Therefore the oils and gas prices will maintain or rise in the next years. In addition political turbulences and crisis will have dramatic impacts in the next 3 years (short –term). If we look at the value chain of oils and gas, than we are able to identify additional price rises like tax, transport costs and the focus on fuel deviates combined with research and development costs. But what makes the price of oil and why have the prices rose so dramatically? In the seventies and eighties were often the OPEC and its pricing policy for increases blamed.
Meanwhile stress economists and participants in the commodity markets, the finite nature of the geological resources and unequal distribution of deposits: To store in the U. S. , Canada and Mexico together only five percent of total world supply of oil. What is the role of futures markets? Many economists also stress that with increased oil prices also an additional supply in the markets because so far to costly production is at once profitable. So now substitutes such as the oil sand in Canada dismantled what the expiration date for the global resources to move back.

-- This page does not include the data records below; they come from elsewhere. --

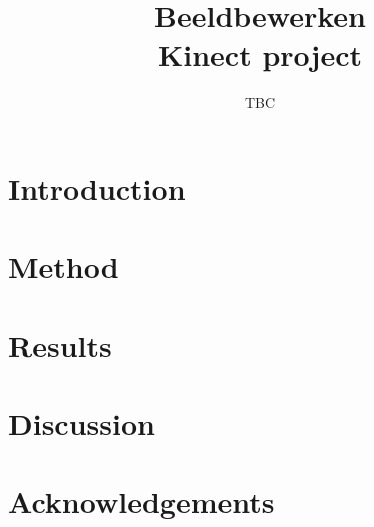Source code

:\documentclass{article}
\title{
  Beeldbewerken \\ Kinect project
}
\author{
    TBC
}
\begin{document}
\maketitle

\renewcommand{\abstractname}{Executive Summary}

\newpage
\begin{abstract}

    

\end{abstract}

\clearpage

\tableofcontents

\clearpage

\section{Introduction} %
\label{sec:introduction}

    



\section{Method} %
\label{sec:method}

    



\section{Results} %
\label{sec:results}

    



\section{Discussion} %
\label{sec:discussion}

    



\section{Acknowledgements} %
\label{sec:discussion}

    



\appendix

\section{} %
\label{sec:appendixA}

    

\end{document}
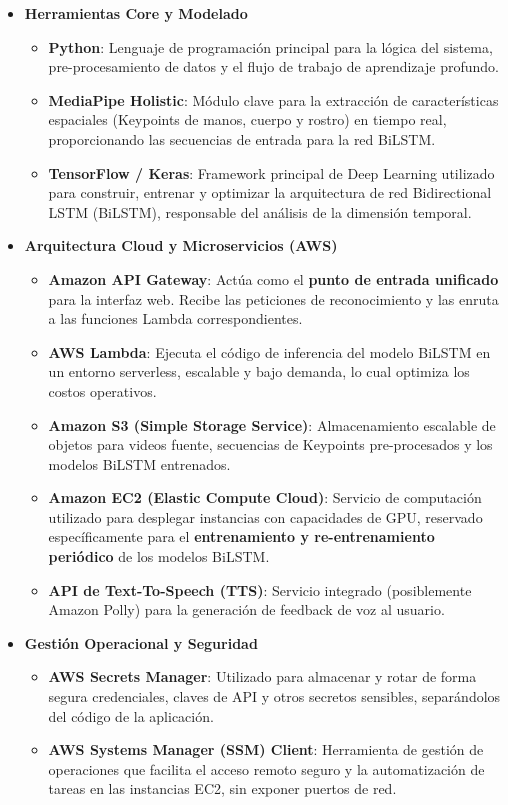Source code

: \begin{itemize}[nosep, itemsep=0.7pt]
    \item \textbf{Herramientas Core y Modelado}
    \begin{itemize}[nosep, itemsep=0pt]
        \item \textbf{Python}: Lenguaje de programación principal para la lógica del sistema, pre-procesamiento de datos y el flujo de trabajo de aprendizaje profundo.
        \item \textbf{MediaPipe Holistic}: Módulo clave para la extracción de características espaciales (Keypoints de manos, cuerpo y rostro) en tiempo real, proporcionando las secuencias de entrada para la red BiLSTM.
        \item \textbf{TensorFlow / Keras}: Framework principal de Deep Learning utilizado para construir, entrenar y optimizar la arquitectura de red Bidirectional LSTM (BiLSTM), responsable del análisis de la dimensión temporal.
    \end{itemize}

    \item \textbf{Arquitectura Cloud y Microservicios (AWS)}
    \begin{itemize}[nosep, itemsep=0pt]
        \item \textbf{Amazon API Gateway}: Actúa como el \textbf{punto de entrada unificado} para la interfaz web. Recibe las peticiones de reconocimiento y las enruta a las funciones Lambda correspondientes.
        \item \textbf{AWS Lambda}: Ejecuta el código de inferencia del modelo BiLSTM en un entorno serverless, escalable y bajo demanda, lo cual optimiza los costos operativos.
        \item \textbf{Amazon S3 (Simple Storage Service)}: Almacenamiento escalable de objetos para videos fuente, secuencias de Keypoints pre-procesados y los modelos BiLSTM entrenados.
        \item \textbf{Amazon EC2 (Elastic Compute Cloud)}: Servicio de computación utilizado para desplegar instancias con capacidades de GPU, reservado específicamente para el \textbf{entrenamiento y re-entrenamiento periódico} de los modelos BiLSTM.
        \item \textbf{API de Text-To-Speech (TTS)}: Servicio integrado (posiblemente Amazon Polly) para la generación de feedback de voz al usuario.
    \end{itemize}

    \item \textbf{Gestión Operacional y Seguridad}
    \begin{itemize}[nosep, itemsep=0pt]
        \item \textbf{AWS Secrets Manager}: Utilizado para almacenar y rotar de forma segura credenciales, claves de API y otros secretos sensibles, separándolos del código de la aplicación.
        \item \textbf{AWS Systems Manager (SSM) Client}: Herramienta de gestión de operaciones que facilita el acceso remoto seguro y la automatización de tareas en las instancias EC2, sin exponer puertos de red.
    \end{itemize}


\end{itemize}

For the oil companies to fall with the costly reduction of such occurrences, however, is still very high profit margins. As well as If we factor out the effects of inflation, the current oil prices are still slightly below the peak from the seventies. The scarcity of oil offering but, together with the increased global demand, certainly play their part to the recent price increases on world markets. Only recently climbed the price of a barrel of crude oil to over 100 U. S. dollars, an increase to 120 dollars per barrel no longer seems excluded.

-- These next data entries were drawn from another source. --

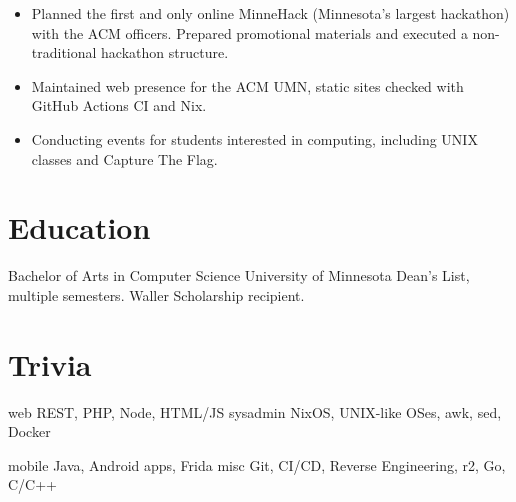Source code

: \documentclass{moderncv}
\newcommand{\comment}[1]{}
\begin{document}
{
  \begin{itemize}[label=\rightarrow,noitemsep]
  \item Planned the first and only online MinneHack (Minnesota's largest hackathon) with the ACM officers. Prepared promotional materials and executed a non-traditional hackathon structure.
  \item Maintained web presence for the ACM UMN, static sites checked with GitHub Actions CI and Nix.
  \item Conducting events for students interested in computing, including UNIX classes and Capture The Flag.
  \end{itemize}
}

\comment{
\cventry{2019--2020}{Member, Controls Team}{UMN Solar Vehicle Project}{}{}
{
  \begin{itemize}[label=\rightarrow,noitemsep]
  \item Worked on design of the rearview system and integrated USB tethered logging for the telemetry system.
  \item Prototyped an editor for a YAML-based CAN packet definition schema in Rust.
  \item Participated extensively in build cycle (layups) for the Freya vehicle, which won 1st place at the Formula Sun Grand Prix.
  \end{itemize}
}}

\section{Education}
{Bachelor of Arts in Computer Science}
{University of Minnesota}
{}{}
{
  Dean's List, multiple semesters. Waller Scholarship recipient.
}


\section{Trivia}

\cvdoubleitem
{web}
{
  REST, PHP, Node, HTML/JS
}
{sysadmin}
{
  NixOS, UNIX-like OSes, awk, sed, Docker
}

\cvdoubleitem
{mobile}
{
  Java, Android apps, Frida
}
{misc}
{
  Git, CI/CD, Reverse Engineering, r2, Go, C/C++
}
\end{document}
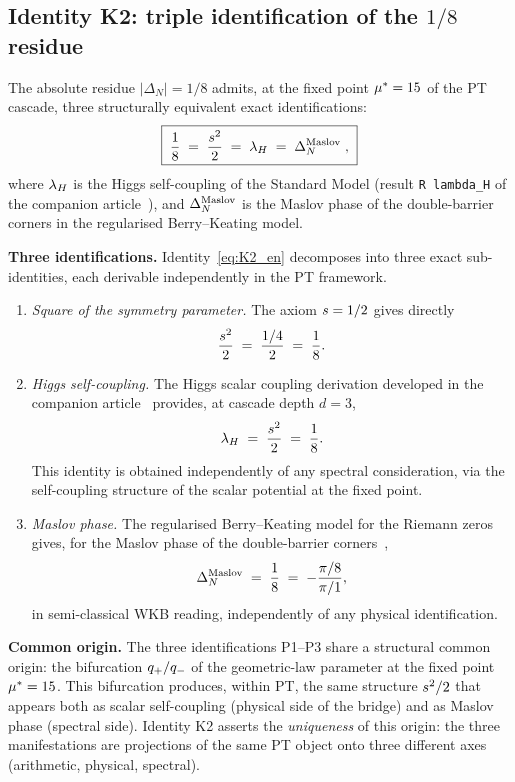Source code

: \subsection{Identity K2: triple identification of the \texorpdfstring{$1/8$}{1/8} residue}
\label{sec:spectrales:K2}

\begin{theoreme}
\label{thm:K2_en}
The absolute residue $|\Delta_N| = 1/8$ admits, at the fixed point $\mustar = 15$ of the PT cascade, three structurally equivalent exact identifications:
\begin{equation}
\boxed{\;
\dfrac{1}{8} \;=\; \dfrac{\sper^{2}}{2} \;=\; \lambdaH \;=\; \DeltaMaslov \;,
\;}
\label{eq:K2_en}
\end{equation}
where $\lambdaH$ is the Higgs self-coupling of the Standard Model (result \texttt{R\,lambda\_H} of the companion article~\cite{companion_M5}), and $\DeltaMaslov$ is the Maslov phase of the double-barrier corners in the regularised Berry--Keating model.
\end{theoreme}

\textbf{Three identifications.} Identity~\eqref{eq:K2_en} decomposes into three exact sub-identities, each derivable independently in the PT framework.
\begin{enumerate}[nosep,leftmargin=*,label=\textbf{P\arabic*.}]
\item \emph{Square of the symmetry parameter.} The axiom $\sper = 1/2$ gives directly
\[
\dfrac{\sper^{2}}{2} \;=\; \dfrac{1/4}{2} \;=\; \dfrac{1}{8}.
\]
\item \emph{Higgs self-coupling.} The Higgs scalar coupling derivation developed in the companion article~\cite{companion_M5} provides, at cascade depth $d = 3$,
\[
\lambdaH \;=\; \dfrac{\sper^{2}}{2} \;=\; \dfrac{1}{8}.
\]
This identity is obtained independently of any spectral consideration, via the self-coupling structure of the scalar potential at the fixed point.
\item \emph{Maslov phase.} The regularised Berry--Keating model for the Riemann zeros gives, for the Maslov phase of the double-barrier corners~\cite{BerryKeating1999},
\[
\DeltaMaslov \;=\; \dfrac{1}{8} \;=\; -\dfrac{\pi/8}{\pi/1},
\]
in semi-classical WKB reading, independently of any physical identification.
\end{enumerate}

\textbf{Common origin.} The three identifications P1--P3 share a structural common origin: the bifurcation $\qplus / \qminus$ of the geometric-law parameter at the fixed point~$\mustar = 15$. This bifurcation produces, within PT, the same structure $\sper^{2}/2$ that appears both as scalar self-coupling (physical side of the bridge) and as Maslov phase (spectral side). Identity K2 asserts the \emph{uniqueness} of this origin: the three manifestations are projections of the same PT object onto three different axes (arithmetic, physical, spectral).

The price of oil to the U. S. gas stations since 2004 is even more than double. Semmler W. (2006) Professor of Economics and Research Fellow at the Bernard Schwartz Center for Economic Policy Analysis (SCEPA) of the New School in New York and Professor at the Center for Empirical Macroeconomics (CEM) at the University of Bielefeld stated, that at present, but the effect is another mechanism, with the functioning of modern financial markets has to do, the rise in oil prices: trade with oil derivates in the futures markets has increased in recent years gained importance.
In these markets is already the demand of tomorrow traded. For example, traders anticipate what China is the future for oil to pay could be. The prices for derivatives in turn impact on the real prices. Of course you can also offer temporary disruption of the price rise and a lot more than most other products. Cyclones, geopolitical crises, political unrest and strikes, influence the barrel price in the short term often dramatically. Economists say that the elasticity of demand of energy consumption is relatively low and therefore minor changes in the offer price rise.
Thus, not only the real shortage of oil, risings demand from growth regions such as China and India for consideration, the price boosted. The financial market bubble in the paper barrels has contributed its part. The total assets in the futures markets to invest are in the years 2000 to 2006 from 40 billion to 140 billion respectively. The trend was exacerbated by the fact that loans due to low interest rates have been cheap. Tilts the economy now? So far, the rising oil prices do not yet have big slump in the economic growth effect.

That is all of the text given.